【要注意】未成年(年少者)を雇用する場合の注意点とは?
未成年者を雇用する場合の注意点
学生アルバイトや若手人材の採用は、中小企業にとって重要な戦力確保の手段です。しかし、未成年者(年少者)を雇用するには、成人労働者とは異なる法令上の制約や安全配慮義務があります。本コラムでは、企業が未成年者を雇用する際の注意点をわかりやすく整理します。
労基法上の制限を受ける対象者とは?
労働基準法上、満15歳に達した日以後最初の3月31日までの者は「児童」、満18歳未満は「年少者」と呼ばれ、特別な保護規定が設けられています。
1. 年齢確認と証明書の備付け
未成年者を雇用する際には、必ず公的証明書(住民票記載事項証明書など)によって年齢を確認し、事業場に備え付けることが法律上の義務です。

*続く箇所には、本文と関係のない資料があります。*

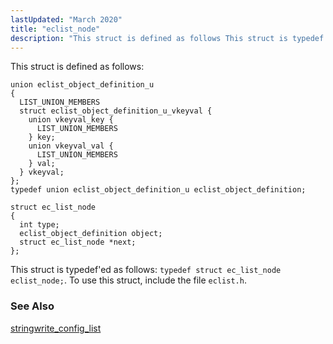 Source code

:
 ```yaml
---
lastUpdated: "March 2020"
title: "eclist_node"
description: "This struct is defined as follows This struct is typedef ed as follows typedef struct ec list node eclist node To use this struct include the file eclist h stringwrite config list..."
---
```


This struct is defined as follows:

```
union eclist_object_definition_u
{
  LIST_UNION_MEMBERS 
  struct eclist_object_definition_u_vkeyval {
    union vkeyval_key {
      LIST_UNION_MEMBERS
    } key;
    union vkeyval_val {
      LIST_UNION_MEMBERS
    } val;
  } vkeyval;
};
typedef union eclist_object_definition_u eclist_object_definition;

struct ec_list_node
{
  int type;
  eclist_object_definition object;
  struct ec_list_node *next;
};
```

This struct is typedef'ed as follows: `typedef struct ec_list_node eclist_node;`. To use this struct, include the file `eclist.h`.

### <a name="idp46467840"></a> See Also

[stringwrite_config_list](/momentum/3/3-api/apis-stringwrite-config-list) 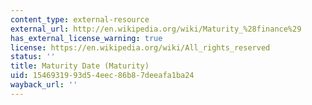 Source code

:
 ```yaml
---
content_type: external-resource
external_url: http://en.wikipedia.org/wiki/Maturity_%28finance%29
has_external_license_warning: true
license: https://en.wikipedia.org/wiki/All_rights_reserved
status: ''
title: Maturity Date (Maturity)
uid: 15469319-93d5-4eec-86b8-7deeafa1ba24
wayback_url: ''
---
```


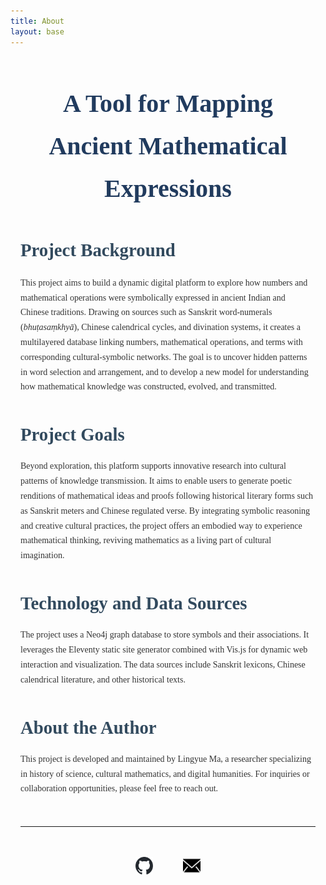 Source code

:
 ```yaml
---
title: About
layout: base
---
```


<div class="about-page" style="max-width: 800px; margin: 3rem auto; font-family: Georgia, serif; line-height: 1.7; color: #333; padding: 0 1rem;">

  <h1 style="font-family: 'Cormorant Garamond', serif; font-size: 2.5rem; margin-bottom: 1.5rem; color: #213b5e; text-align: center;">
    A Tool for Mapping Ancient Mathematical Expressions
  </h1>

  <section style="margin-bottom: 2rem;">
    <h2 style="color: #324a5e; font-size: 1.8rem; margin-bottom: 1rem;">Project Background</h2>
    <p>
      This project aims to build a dynamic digital platform to explore how numbers and mathematical operations were symbolically expressed in ancient Indian and Chinese traditions.
      Drawing on sources such as Sanskrit word-numerals (<em>bhuṭasaṃkhyā</em>), Chinese calendrical cycles, and divination systems, it creates a multilayered database linking numbers, mathematical operations, and terms with corresponding cultural-symbolic networks.
      The goal is to uncover hidden patterns in word selection and arrangement, and to develop a new model for understanding how mathematical knowledge was constructed, evolved, and transmitted.
    </p>
  </section>

  <section style="margin-bottom: 2rem;">
    <h2 style="color: #324a5e; font-size: 1.8rem; margin-bottom: 0.5rem;">Project Goals</h2>
    <p>
      Beyond exploration, this platform supports innovative research into cultural patterns of knowledge transmission.
      It aims to enable users to generate poetic renditions of mathematical ideas and proofs following historical literary forms such as Sanskrit meters and Chinese regulated verse.
      By integrating symbolic reasoning and creative cultural practices, the project offers an embodied way to experience mathematical thinking, reviving mathematics as a living part of cultural imagination.
    </p>
  </section>

  <section style="margin-bottom: 2rem;">
    <h2 style="color: #324a5e; font-size: 1.8rem; margin-bottom: 0.5rem;">Technology and Data Sources</h2>
    <p>
      The project uses a Neo4j graph database to store symbols and their associations.
      It leverages the Eleventy static site generator combined with Vis.js for dynamic web interaction and visualization.
      The data sources include Sanskrit lexicons, Chinese calendrical literature, and other historical texts.
    </p>
  </section>

  <section style="margin-bottom: 2rem;">
    <h2 style="color: #324a5e; font-size: 1.8rem; margin-bottom: 0.5rem;">About the Author</h2>
    <p>
      This project is developed and maintained by Lingyue Ma, a researcher specializing in history of science, cultural mathematics, and digital humanities.
      For inquiries or collaboration opportunities, please feel free to reach out.
    </p>
  </section>

  <hr style="margin: 3rem 0; border-color: #c69d3a;" />

<div style="display: flex; justify-content: center; gap: 3rem; font-size: 1.3rem; color: #213b5e;">
  <a href="https://github.com/Lingyue-001" target="_blank" rel="noopener" style="display: flex; align-items: center; gap: 0.5rem; text-decoration: none; color: inherit;">
    <img src="/assets/github-mark.svg" alt="GitHub" style="width: 28px; height: 28px;" />
  </a>

  <a href="mailto:Lingyue_M@outlook.com" style="display: flex; align-items: center; gap: 1rem; text-decoration: none; color: inherit;">
    <img src="/assets/email.svg" alt="Email" style="width: 28px; height: 28px;" />
  
  </a>
</div>


</div>
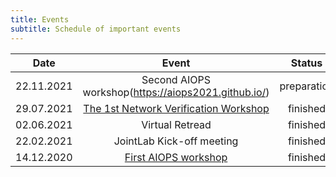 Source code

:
```yaml
---
title: Events
subtitle: Schedule of important events
---
```


<!-- | Tables        | Are           | Cool  |
| ------------- |:-------------:| -----:|
| col 3 is      | right-aligned | $1600 |
| col 2 is      | centered      |   $12 |
| zebra stripes | are neat      |    $1 | -->


| Date          | Event                      | Status|
|:-------------:|:--------------------------:|:-----:|
| 22.11.2021    | Second AIOPS workshop(https://aiops2021.github.io/)                           | preparation |
| 29.07.2021    | [The 1st Network Verification Workshop](https://networkverification-workshop.github.io/)           | finished |
| 02.06.2021    | Virtual Retread                                 | finished |
| 22.02.2021    | JointLab Kick-off meeting                       | finished    |
| 14.12.2020    | [First AIOPS workshop](https://aiopsworkshop.github.io/index.html)                            | finished    |
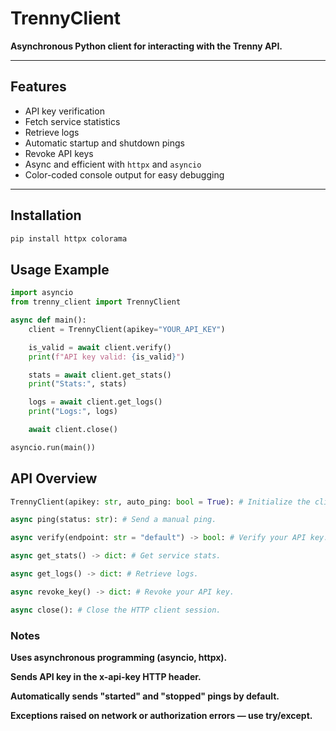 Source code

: # TrennyClient

**Asynchronous Python client for interacting with the Trenny API.**

---

## Features

- API key verification  
- Fetch service statistics  
- Retrieve logs  
- Automatic startup and shutdown pings  
- Revoke API keys  
- Async and efficient with `httpx` and `asyncio`  
- Color-coded console output for easy debugging  

---

## Installation

```bash
pip install httpx colorama
```

## Usage Example

```python
import asyncio
from trenny_client import TrennyClient

async def main():
    client = TrennyClient(apikey="YOUR_API_KEY")

    is_valid = await client.verify()
    print(f"API key valid: {is_valid}")

    stats = await client.get_stats()
    print("Stats:", stats)

    logs = await client.get_logs()
    print("Logs:", logs)

    await client.close()

asyncio.run(main())
```

## API Overview

```py
TrennyClient(apikey: str, auto_ping: bool = True): # Initialize the client.

async ping(status: str): # Send a manual ping.

async verify(endpoint: str = "default") -> bool: # Verify your API key.

async get_stats() -> dict: # Get service stats.

async get_logs() -> dict: # Retrieve logs.

async revoke_key() -> dict: # Revoke your API key.

async close(): # Close the HTTP client session.
```

### Notes

**Uses asynchronous programming (asyncio, httpx).**

**Sends API key in the x-api-key HTTP header.**

**Automatically sends "started" and "stopped" pings by default.**

**Exceptions raised on network or authorization errors — use try/except.**
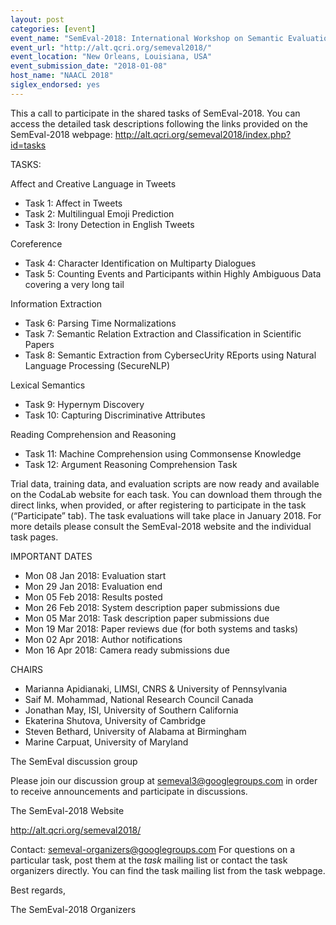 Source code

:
 ```yaml
---
layout: post
categories: [event]
event_name: "SemEval-2018: International Workshop on Semantic Evaluation"
event_url: "http://alt.qcri.org/semeval2018/"
event_location: "New Orleans, Louisiana, USA"
event_submission_date: "2018-01-08"
host_name: "NAACL 2018"
siglex_endorsed: yes
---
```

This a call to participate in the shared tasks of SemEval-2018. You can 
access the detailed task descriptions following the links provided on 
the 
SemEval-2018 webpage: <http://alt.qcri.org/semeval2018/index.php?id=tasks>

TASKS:

Affect and Creative Language in Tweets
 * Task 1: Affect in Tweets
 * Task 2: Multilingual Emoji Prediction
 * Task 3: Irony Detection in English Tweets

Coreference
 * Task 4: Character Identification on Multiparty Dialogues
 * Task 5: Counting Events and Participants within Highly 
Ambiguous Data 
covering a very long tail

Information Extraction
 * Task 6: Parsing Time Normalizations
 * Task 7: Semantic Relation Extraction and Classification in 
Scientific 
Papers
 * Task 8: Semantic Extraction from CybersecUrity REports using 
Natural 
Language Processing (SecureNLP)

Lexical Semantics
 * Task 9: Hypernym Discovery
 * Task 10: Capturing Discriminative Attributes

Reading Comprehension and Reasoning
 * Task 11: Machine Comprehension using Commonsense 
Knowledge
 * Task 12: Argument Reasoning Comprehension Task

Trial data, training data, and evaluation scripts are now ready and 
available on 
the CodaLab website for each task. You can download them through 
the direct 
links, when provided, or after registering to participate in the task 
(“Participate” 
tab). The task evaluations will take place in January 2018. For more 
details 
please consult the SemEval-2018 website and the individual task 
pages.

IMPORTANT DATES
* Mon 08 Jan 2018: Evaluation start
* Mon 29 Jan 2018: Evaluation end
* Mon 05 Feb 2018: Results posted
* Mon 26 Feb 2018: System description paper submissions due 
* Mon 05 Mar 2018: Task description paper submissions due 
* Mon 19 Mar 2018: Paper reviews due (for both systems and tasks)
* Mon 02 Apr 2018: Author notifications
* Mon 16 Apr 2018: Camera ready submissions due

CHAIRS

* Marianna Apidianaki, LIMSI, CNRS & University of Pennsylvania
* Saif M. Mohammad, National Research Council Canada
* Jonathan May, ISI, University of Southern California
* Ekaterina Shutova, University of Cambridge
* Steven Bethard, University of Alabama at Birmingham
* Marine Carpuat, University of Maryland

The SemEval discussion group

Please join our discussion group at semeval3@googlegroups.com in 
order to 
receive announcements and participate in discussions.

The SemEval-2018 Website

<http://alt.qcri.org/semeval2018/>

Contact: <semeval-organizers@googlegroups.com>
For questions on a particular task, post them at the *task* mailing list 
or 
contact the task organizers directly. You can find the task mailing list 
from the 
task webpage.

Best regards,

The SemEval-2018 Organizers

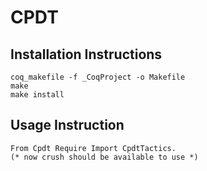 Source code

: # CPDT

## Installation Instructions
```
coq_makefile -f _CoqProject -o Makefile 
make
make install
```

## Usage Instruction
```
From Cpdt Require Import CpdtTactics.
(* now crush should be available to use *)
``` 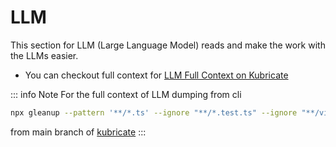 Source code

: # LLM

This section for LLM (Large Language Model) reads and make the work with the LLMs easier.

- You can checkout full context for [LLM Full Context on Kubricate](/assets/llm/full.txt)

::: info Note
For the full context of LLM dumping from cli

```bash
npx gleanup --pattern '**/*.ts' --ignore "**/*.test.ts" --ignore "**/vitest.config.ts" --ignore "tools/**" --ignore "config/**"
```
from main branch of [kubricate](https://github.com/thaitype/kubricate)
::: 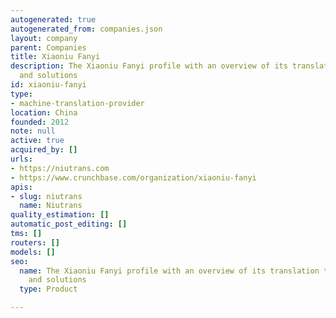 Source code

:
 ```yaml
---
autogenerated: true
autogenerated_from: companies.json
layout: company
parent: Companies
title: Xiaoniu Fanyi
description: The Xiaoniu Fanyi profile with an overview of its translation technologies
  and solutions
id: xiaoniu-fanyi
type:
- machine-translation-provider
location: China
founded: 2012
note: null
active: true
acquired_by: []
urls:
- https://niutrans.com
- https://www.crunchbase.com/organization/xiaoniu-fanyi
apis:
- slug: niutrans
  name: Niutrans
quality_estimation: []
automatic_post_editing: []
tms: []
routers: []
models: []
seo:
  name: The Xiaoniu Fanyi profile with an overview of its translation technologies
    and solutions
  type: Product

---
```


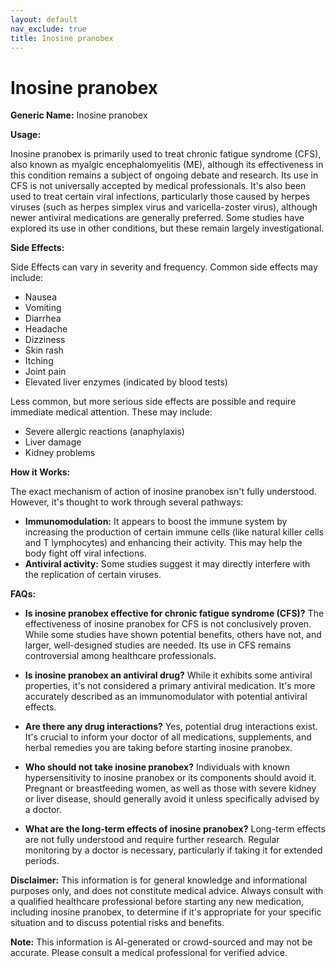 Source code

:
 ```yaml
---
layout: default
nav_exclude: true
title: Inosine pranobex
---
```


# Inosine pranobex

**Generic Name:** Inosine pranobex

**Usage:**

Inosine pranobex is primarily used to treat chronic fatigue syndrome (CFS), also known as myalgic encephalomyelitis (ME), although its effectiveness in this condition remains a subject of ongoing debate and research.  Its use in CFS is not universally accepted by medical professionals.  It's also been used to treat certain viral infections, particularly those caused by herpes viruses (such as herpes simplex virus and varicella-zoster virus), although newer antiviral medications are generally preferred.  Some studies have explored its use in other conditions, but these remain largely investigational.


**Side Effects:**

Side Effects can vary in severity and frequency. Common side effects may include:

* Nausea
* Vomiting
* Diarrhea
* Headache
* Dizziness
* Skin rash
* Itching
* Joint pain
* Elevated liver enzymes (indicated by blood tests)

Less common, but more serious side effects are possible and require immediate medical attention.  These may include:

* Severe allergic reactions (anaphylaxis)
* Liver damage
* Kidney problems


**How it Works:**

The exact mechanism of action of inosine pranobex isn't fully understood.  However, it's thought to work through several pathways:

* **Immunomodulation:**  It appears to boost the immune system by increasing the production of certain immune cells (like natural killer cells and T lymphocytes) and enhancing their activity. This may help the body fight off viral infections.
* **Antiviral activity:** Some studies suggest it may directly interfere with the replication of certain viruses.


**FAQs:**

* **Is inosine pranobex effective for chronic fatigue syndrome (CFS)?** The effectiveness of inosine pranobex for CFS is not conclusively proven. While some studies have shown potential benefits, others have not, and larger, well-designed studies are needed. Its use in CFS remains controversial among healthcare professionals.

* **Is inosine pranobex an antiviral drug?** While it exhibits some antiviral properties, it's not considered a primary antiviral medication.  It's more accurately described as an immunomodulator with potential antiviral effects.

* **Are there any drug interactions?**  Yes, potential drug interactions exist. It's crucial to inform your doctor of all medications, supplements, and herbal remedies you are taking before starting inosine pranobex.

* **Who should not take inosine pranobex?** Individuals with known hypersensitivity to inosine pranobex or its components should avoid it.  Pregnant or breastfeeding women, as well as those with severe kidney or liver disease, should generally avoid it unless specifically advised by a doctor.

* **What are the long-term effects of inosine pranobex?** Long-term effects are not fully understood and require further research. Regular monitoring by a doctor is necessary, particularly if taking it for extended periods.


**Disclaimer:** This information is for general knowledge and informational purposes only, and does not constitute medical advice.  Always consult with a qualified healthcare professional before starting any new medication, including inosine pranobex, to determine if it's appropriate for your specific situation and to discuss potential risks and benefits.


**Note:** This information is AI-generated or crowd-sourced and may not be accurate. Please consult a medical professional for verified advice. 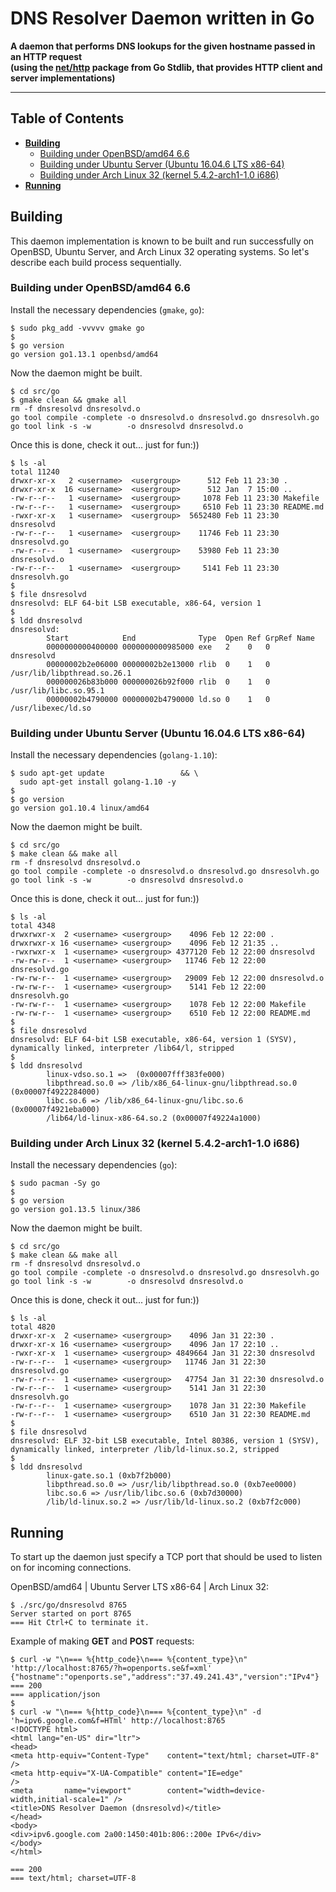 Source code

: # DNS Resolver Daemon written in Go

**A daemon that performs DNS lookups for the given hostname passed in an HTTP request
<br />(using the [net/http](https://golang.org/pkg/net/http/ "Package http") package from Go Stdlib, that provides HTTP client and server implementations)**

---

## Table of Contents

* **[Building](#building)**
  * [Building under OpenBSD/amd64 6.6](#building-under-openbsdamd64-66)
  * [Building under Ubuntu Server (Ubuntu 16.04.6 LTS x86-64)](#building-under-ubuntu-server-ubuntu-16046-lts-x86-64)
  * [Building under Arch Linux 32 (kernel 5.4.2-arch1-1.0 i686)](#building-under-arch-linux-32-kernel-542-arch1-10-i686)
* **[Running](#running)**

## Building

This daemon implementation is known to be built and run successfully on OpenBSD, Ubuntu Server, and Arch Linux 32 operating systems. So let's describe each build process sequentially.

### Building under OpenBSD/amd64 6.6

Install the necessary dependencies (`gmake`, `go`):

```
$ sudo pkg_add -vvvvv gmake go
$
$ go version
go version go1.13.1 openbsd/amd64
```

Now the daemon might be built.

```
$ cd src/go
$ gmake clean && gmake all
rm -f dnsresolvd dnsresolvd.o
go tool compile -complete -o dnsresolvd.o dnsresolvd.go dnsresolvh.go
go tool link -s -w        -o dnsresolvd dnsresolvd.o
```

Once this is done, check it out... just for fun:))

```
$ ls -al
total 11240
drwxr-xr-x   2 <username>  <usergroup>      512 Feb 11 23:30 .
drwxr-xr-x  16 <username>  <usergroup>      512 Jan  7 15:00 ..
-rw-r--r--   1 <username>  <usergroup>     1078 Feb 11 23:30 Makefile
-rw-r--r--   1 <username>  <usergroup>     6510 Feb 11 23:30 README.md
-rwxr-xr-x   1 <username>  <usergroup>  5652480 Feb 11 23:30 dnsresolvd
-rw-r--r--   1 <username>  <usergroup>    11746 Feb 11 23:30 dnsresolvd.go
-rw-r--r--   1 <username>  <usergroup>    53980 Feb 11 23:30 dnsresolvd.o
-rw-r--r--   1 <username>  <usergroup>     5141 Feb 11 23:30 dnsresolvh.go
$
$ file dnsresolvd
dnsresolvd: ELF 64-bit LSB executable, x86-64, version 1
$
$ ldd dnsresolvd
dnsresolvd:
        Start            End              Type  Open Ref GrpRef Name
        0000000000400000 0000000000985000 exe   2    0   0      dnsresolvd
        00000002b2e06000 00000002b2e13000 rlib  0    1   0      /usr/lib/libpthread.so.26.1
        000000026b83b000 000000026b92f000 rlib  0    1   0      /usr/lib/libc.so.95.1
        00000002b4790000 00000002b4790000 ld.so 0    1   0      /usr/libexec/ld.so
```

### Building under Ubuntu Server (Ubuntu 16.04.6 LTS x86-64)

Install the necessary dependencies (`golang-1.10`):

```
$ sudo apt-get update                 && \
  sudo apt-get install golang-1.10 -y
$
$ go version
go version go1.10.4 linux/amd64
```

Now the daemon might be built.

```
$ cd src/go
$ make clean && make all
rm -f dnsresolvd dnsresolvd.o
go tool compile -complete -o dnsresolvd.o dnsresolvd.go dnsresolvh.go
go tool link -s -w        -o dnsresolvd dnsresolvd.o
```

Once this is done, check it out... just for fun:))

```
$ ls -al
total 4348
drwxrwxr-x  2 <username> <usergroup>    4096 Feb 12 22:00 .
drwxrwxr-x 16 <username> <usergroup>    4096 Feb 12 21:35 ..
-rwxrwxr-x  1 <username> <usergroup> 4377120 Feb 12 22:00 dnsresolvd
-rw-rw-r--  1 <username> <usergroup>   11746 Feb 12 22:00 dnsresolvd.go
-rw-rw-r--  1 <username> <usergroup>   29009 Feb 12 22:00 dnsresolvd.o
-rw-rw-r--  1 <username> <usergroup>    5141 Feb 12 22:00 dnsresolvh.go
-rw-rw-r--  1 <username> <usergroup>    1078 Feb 12 22:00 Makefile
-rw-rw-r--  1 <username> <usergroup>    6510 Feb 12 22:00 README.md
$
$ file dnsresolvd
dnsresolvd: ELF 64-bit LSB executable, x86-64, version 1 (SYSV), dynamically linked, interpreter /lib64/l, stripped
$
$ ldd dnsresolvd
        linux-vdso.so.1 =>  (0x00007fff383fe000)
        libpthread.so.0 => /lib/x86_64-linux-gnu/libpthread.so.0 (0x00007f4922284000)
        libc.so.6 => /lib/x86_64-linux-gnu/libc.so.6 (0x00007f4921eba000)
        /lib64/ld-linux-x86-64.so.2 (0x00007f49224a1000)
```

### Building under Arch Linux 32 (kernel 5.4.2-arch1-1.0 i686)

Install the necessary dependencies (`go`):

```
$ sudo pacman -Sy go
$
$ go version
go version go1.13.5 linux/386
```

Now the daemon might be built.

```
$ cd src/go
$ make clean && make all
rm -f dnsresolvd dnsresolvd.o
go tool compile -complete -o dnsresolvd.o dnsresolvd.go dnsresolvh.go
go tool link -s -w        -o dnsresolvd dnsresolvd.o
```

Once this is done, check it out... just for fun:))

```
$ ls -al
total 4820
drwxr-xr-x  2 <username> <usergroup>    4096 Jan 31 22:30 .
drwxr-xr-x 16 <username> <usergroup>    4096 Jan 17 22:10 ..
-rwxr-xr-x  1 <username> <usergroup> 4849664 Jan 31 22:30 dnsresolvd
-rw-r--r--  1 <username> <usergroup>   11746 Jan 31 22:30 dnsresolvd.go
-rw-r--r--  1 <username> <usergroup>   47754 Jan 31 22:30 dnsresolvd.o
-rw-r--r--  1 <username> <usergroup>    5141 Jan 31 22:30 dnsresolvh.go
-rw-r--r--  1 <username> <usergroup>    1078 Jan 31 22:30 Makefile
-rw-r--r--  1 <username> <usergroup>    6510 Jan 31 22:30 README.md
$
$ file dnsresolvd
dnsresolvd: ELF 32-bit LSB executable, Intel 80386, version 1 (SYSV), dynamically linked, interpreter /lib/ld-linux.so.2, stripped
$
$ ldd dnsresolvd
        linux-gate.so.1 (0xb7f2b000)
        libpthread.so.0 => /usr/lib/libpthread.so.0 (0xb7ee0000)
        libc.so.6 => /usr/lib/libc.so.6 (0xb7d30000)
        /lib/ld-linux.so.2 => /usr/lib/ld-linux.so.2 (0xb7f2c000)
```

## Running

To start up the daemon just specify a TCP port that should be used to listen on for incoming connections.

OpenBSD/amd64 | Ubuntu Server LTS x86-64 | Arch Linux 32:

```
$ ./src/go/dnsresolvd 8765
Server started on port 8765
=== Hit Ctrl+C to terminate it.
```

Example of making **GET** and **POST** requests:

```
$ curl -w "\n=== %{http_code}\n=== %{content_type}\n" 'http://localhost:8765/?h=openports.se&f=xml'
{"hostname":"openports.se","address":"37.49.241.43","version":"IPv4"}
=== 200
=== application/json
$
$ curl -w "\n=== %{http_code}\n=== %{content_type}\n" -d 'h=ipv6.google.com&f=HTml' http://localhost:8765
<!DOCTYPE html>
<html lang="en-US" dir="ltr">
<head>
<meta http-equiv="Content-Type"    content="text/html; charset=UTF-8"           />
<meta http-equiv="X-UA-Compatible" content="IE=edge"                            />
<meta       name="viewport"        content="width=device-width,initial-scale=1" />
<title>DNS Resolver Daemon (dnsresolvd)</title>
</head>
<body>
<div>ipv6.google.com 2a00:1450:401b:806::200e IPv6</div>
</body>
</html>

=== 200
=== text/html; charset=UTF-8
```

年齢を自己申告だけで判断してしまうと、後に労働基準法違反となるリスクがあります。
2. 雇用契約は本人との合意で
未成年者との雇用契約は本人との合意で締結しなければならず、保護者や後見人が代わりに契約を結ぶことは禁止されています。これは、未成年者が強制的に働かされないよう保護するためです。
3. 年少者の労働時間・深夜業の制限
年少者(18歳未満)には、労働時間や深夜業に関する以下の制限があります。これらは本人と合意があったとしても禁止されていますので、注意が必要です。
- 深夜(午後10時〜午前5時)の就労は禁止
- 時間外労働・休日労働は原則禁止
- 変形労働時間制による労働の禁止(以下の場合を除く)
① 1週間の労働時間が40時間を超えない範囲内で、1週間のうち1日の労働時間を4時間以内に短縮する場合において、他の日の労働時間を10時間まで延長すること
② 1週間48時間、1日8時間を超えない範囲内において、1か月又は1年単位の変形労働時間制を適用して労働させること
4. 児童の労働は原則禁止
満15歳に達した日以後最初の3月31日までの児童は、原則として労働者として使用することが禁止されています。例外的に満13歳以上の児童については、非工業的業種に限り①健康及び福祉に有害でないこと、②労働が軽易であること、③修学時間外に使用すること、④所轄労働基準監督署長の許可を得ること等により使用することができます。また、満13歳未満の児童については、映画の製作又は演劇の事業に限り、上記の①~④の条件を満たした上で使用することができます。
5. 危険・有害業務の禁止
年少者に対しては、危険有害な業務への従事も禁止されています。重量物運搬、重機の操作、有害物質の取り扱い等は、年少者に任せてはいけません。こうした業務に就かせると労働基準法違反となるおそれがあります。
6. 保護者の同意と学校側の確認
雇用契約自体は本人との合意で締結する必要がありますが、実務上は保護者の同意書や学校側の確認書を取得しておくと、学業との両立やトラブル防止に役立ちます。学校側がアルバイトを制限している場合もあるため、確認を怠らないようにしましょう。
7. 賃金支払いは本人に直接
賃金は未成年者本人に直接支払う必要があります。保護者等に支払うことは原則として禁止されています。また、最低賃金制度は年齢に関係なく適用されるため、地域ごとの最低賃金以上の賃金を設定することが必要です。
8. 労働条件の明示と書面交付
未成年者を雇用する際には、他の労働者と同様に、労働条件(労働時間、賃金、休日・休暇等)を明示した書面を交付する義務があります。書面で労働条件を明らかにしておくことで、後のトラブル防止につながります。
9. 違反した場合のリスク
未成年者の保護規定に違反すると、6ヶ月以下の懲役または30万円以下の罰金等の刑事罰が科される可能性があります。また、行政による是正勧告や企業名公表といった社会的ダメージを受けるリスクもありますので、注意しましょう。
まとめ:法令遵守と安全配慮の徹底を
未成年者を雇用すること自体は労働力の確保や人材育成に有効な手段ですが、法令上の規制は成人労働者よりも厳格です。年齢確認、労働条件の管理、危険業務の排除、賃金支払いといった基本的な対応を徹底し、未成年者が安心して働ける職場環境を整えることが重要です。